Thousands of Refugees Demand To Be Released From Lesbos Island

  • Asylum seekers protest against the new camp at Kara Tepe on Lesbos island, Greece, Sept. 11, 2020

    Asylum seekers protest against the new camp at Kara Tepe on Lesbos island, Greece, Sept. 11, 2020 | Photo: EFE

Published 11 September 2020
Opinion

"We want to leave, let us go free," shouted the people near the police cordon that fences the entire area.

Thousands of refugees who remain locked up on the island of Lesbos started a strong protest to demand that the Prime Minister Kyriakos Mitsotakis administration offer adequate solutions to over 12,700 people who were left homeless after the fire at the Moria camp.

RELATED:

Greece: Blaze in Lesbos Island Destroys Largest Refugee Camp

Besides rejecting the provision of tents as a temporary accommodation option, the refugees demand that they be allowed to leave the island.

"We want to leave, let us go free," shouted people near the police cordon that fences the entire area and the access roads to Mytilene, the island's capital.

The installation of the first provisional camp is taking place amid a strong security device that uses riot squads and tanks. The supplies and tents were brought in by helicopter because the local population has blocked the roads to prevent the construction of a new camp.

Prime Minister Kyriakos Mitsotakis pointed out that what happened in Moria should help European countries realize that migratory flows cannot be managed only by those countries located at the external borders of Europe.

"We need an ambitious new migration and asylum policy and we will look forward to the proposals with great interest," Schinas said in a meeting with European Commission Vice President Margaritis Schinas.

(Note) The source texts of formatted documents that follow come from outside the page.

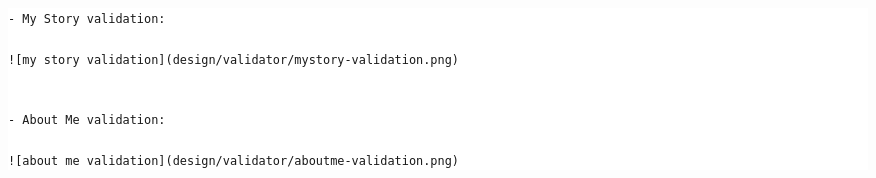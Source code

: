 
    - My Story validation:
    
    ![my story validation](design/validator/mystory-validation.png)


    - About Me validation:
    
    ![about me validation](design/validator/aboutme-validation.png)
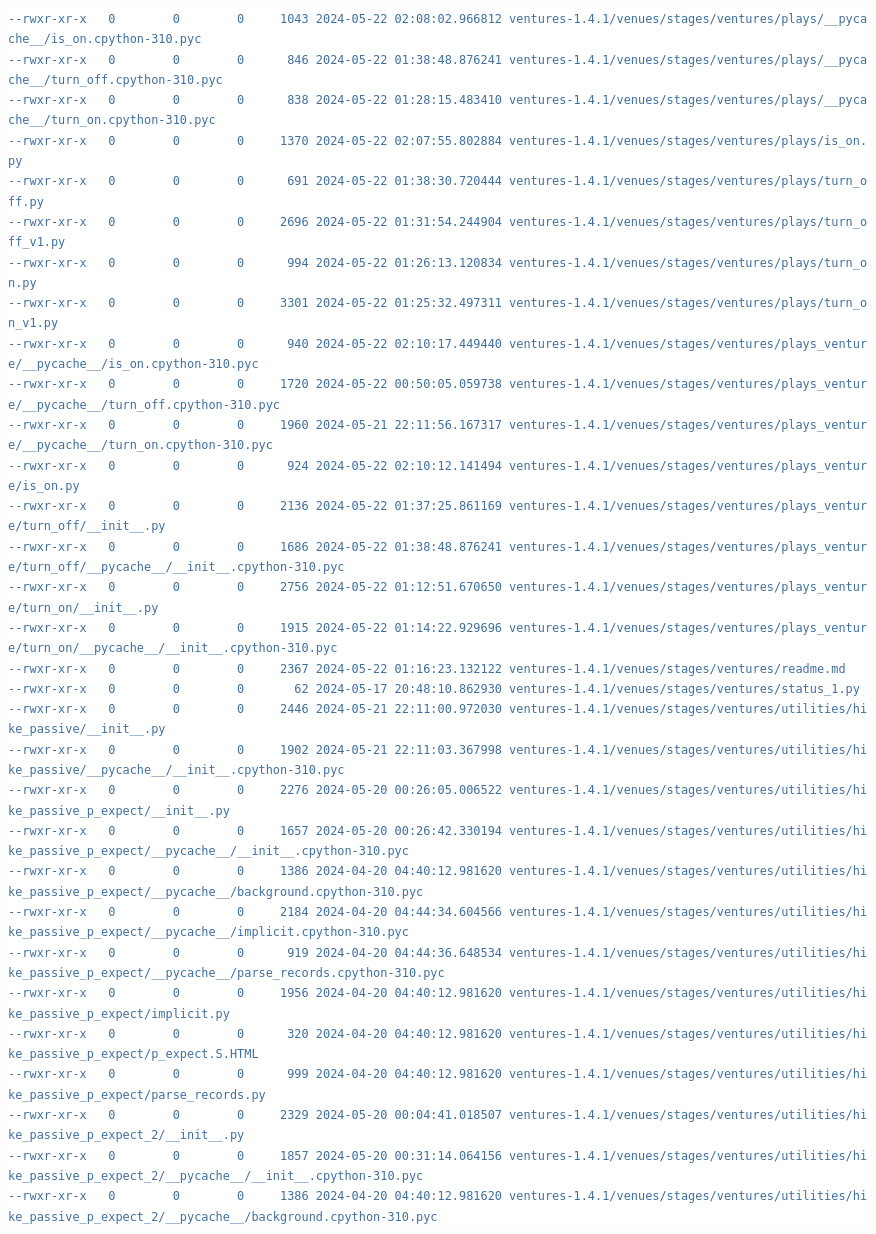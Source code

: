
 ```diff
--rwxr-xr-x   0        0        0     1043 2024-05-22 02:08:02.966812 ventures-1.4.1/venues/stages/ventures/plays/__pycache__/is_on.cpython-310.pyc
--rwxr-xr-x   0        0        0      846 2024-05-22 01:38:48.876241 ventures-1.4.1/venues/stages/ventures/plays/__pycache__/turn_off.cpython-310.pyc
--rwxr-xr-x   0        0        0      838 2024-05-22 01:28:15.483410 ventures-1.4.1/venues/stages/ventures/plays/__pycache__/turn_on.cpython-310.pyc
--rwxr-xr-x   0        0        0     1370 2024-05-22 02:07:55.802884 ventures-1.4.1/venues/stages/ventures/plays/is_on.py
--rwxr-xr-x   0        0        0      691 2024-05-22 01:38:30.720444 ventures-1.4.1/venues/stages/ventures/plays/turn_off.py
--rwxr-xr-x   0        0        0     2696 2024-05-22 01:31:54.244904 ventures-1.4.1/venues/stages/ventures/plays/turn_off_v1.py
--rwxr-xr-x   0        0        0      994 2024-05-22 01:26:13.120834 ventures-1.4.1/venues/stages/ventures/plays/turn_on.py
--rwxr-xr-x   0        0        0     3301 2024-05-22 01:25:32.497311 ventures-1.4.1/venues/stages/ventures/plays/turn_on_v1.py
--rwxr-xr-x   0        0        0      940 2024-05-22 02:10:17.449440 ventures-1.4.1/venues/stages/ventures/plays_venture/__pycache__/is_on.cpython-310.pyc
--rwxr-xr-x   0        0        0     1720 2024-05-22 00:50:05.059738 ventures-1.4.1/venues/stages/ventures/plays_venture/__pycache__/turn_off.cpython-310.pyc
--rwxr-xr-x   0        0        0     1960 2024-05-21 22:11:56.167317 ventures-1.4.1/venues/stages/ventures/plays_venture/__pycache__/turn_on.cpython-310.pyc
--rwxr-xr-x   0        0        0      924 2024-05-22 02:10:12.141494 ventures-1.4.1/venues/stages/ventures/plays_venture/is_on.py
--rwxr-xr-x   0        0        0     2136 2024-05-22 01:37:25.861169 ventures-1.4.1/venues/stages/ventures/plays_venture/turn_off/__init__.py
--rwxr-xr-x   0        0        0     1686 2024-05-22 01:38:48.876241 ventures-1.4.1/venues/stages/ventures/plays_venture/turn_off/__pycache__/__init__.cpython-310.pyc
--rwxr-xr-x   0        0        0     2756 2024-05-22 01:12:51.670650 ventures-1.4.1/venues/stages/ventures/plays_venture/turn_on/__init__.py
--rwxr-xr-x   0        0        0     1915 2024-05-22 01:14:22.929696 ventures-1.4.1/venues/stages/ventures/plays_venture/turn_on/__pycache__/__init__.cpython-310.pyc
--rwxr-xr-x   0        0        0     2367 2024-05-22 01:16:23.132122 ventures-1.4.1/venues/stages/ventures/readme.md
--rwxr-xr-x   0        0        0       62 2024-05-17 20:48:10.862930 ventures-1.4.1/venues/stages/ventures/status_1.py
--rwxr-xr-x   0        0        0     2446 2024-05-21 22:11:00.972030 ventures-1.4.1/venues/stages/ventures/utilities/hike_passive/__init__.py
--rwxr-xr-x   0        0        0     1902 2024-05-21 22:11:03.367998 ventures-1.4.1/venues/stages/ventures/utilities/hike_passive/__pycache__/__init__.cpython-310.pyc
--rwxr-xr-x   0        0        0     2276 2024-05-20 00:26:05.006522 ventures-1.4.1/venues/stages/ventures/utilities/hike_passive_p_expect/__init__.py
--rwxr-xr-x   0        0        0     1657 2024-05-20 00:26:42.330194 ventures-1.4.1/venues/stages/ventures/utilities/hike_passive_p_expect/__pycache__/__init__.cpython-310.pyc
--rwxr-xr-x   0        0        0     1386 2024-04-20 04:40:12.981620 ventures-1.4.1/venues/stages/ventures/utilities/hike_passive_p_expect/__pycache__/background.cpython-310.pyc
--rwxr-xr-x   0        0        0     2184 2024-04-20 04:44:34.604566 ventures-1.4.1/venues/stages/ventures/utilities/hike_passive_p_expect/__pycache__/implicit.cpython-310.pyc
--rwxr-xr-x   0        0        0      919 2024-04-20 04:44:36.648534 ventures-1.4.1/venues/stages/ventures/utilities/hike_passive_p_expect/__pycache__/parse_records.cpython-310.pyc
--rwxr-xr-x   0        0        0     1956 2024-04-20 04:40:12.981620 ventures-1.4.1/venues/stages/ventures/utilities/hike_passive_p_expect/implicit.py
--rwxr-xr-x   0        0        0      320 2024-04-20 04:40:12.981620 ventures-1.4.1/venues/stages/ventures/utilities/hike_passive_p_expect/p_expect.S.HTML
--rwxr-xr-x   0        0        0      999 2024-04-20 04:40:12.981620 ventures-1.4.1/venues/stages/ventures/utilities/hike_passive_p_expect/parse_records.py
--rwxr-xr-x   0        0        0     2329 2024-05-20 00:04:41.018507 ventures-1.4.1/venues/stages/ventures/utilities/hike_passive_p_expect_2/__init__.py
--rwxr-xr-x   0        0        0     1857 2024-05-20 00:31:14.064156 ventures-1.4.1/venues/stages/ventures/utilities/hike_passive_p_expect_2/__pycache__/__init__.cpython-310.pyc
--rwxr-xr-x   0        0        0     1386 2024-04-20 04:40:12.981620 ventures-1.4.1/venues/stages/ventures/utilities/hike_passive_p_expect_2/__pycache__/background.cpython-310.pyc
```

Meanwhile, Germany’s Interior Minister Horst Seehofer announced that his country will host up to 150 children without parents who fled the fire in Moria. France said it could also receive a similar number of refugees.

Recently, the mayors of the German cities of Bielefeld, Dusseldorf, Freiburg, Giessen, Gottingen, Hannover, Cologne, Krefeld, Oldenburg, and Potsdam reaffirmed their willingness to offer humanitarian accommodation to those seeking protection in Europe.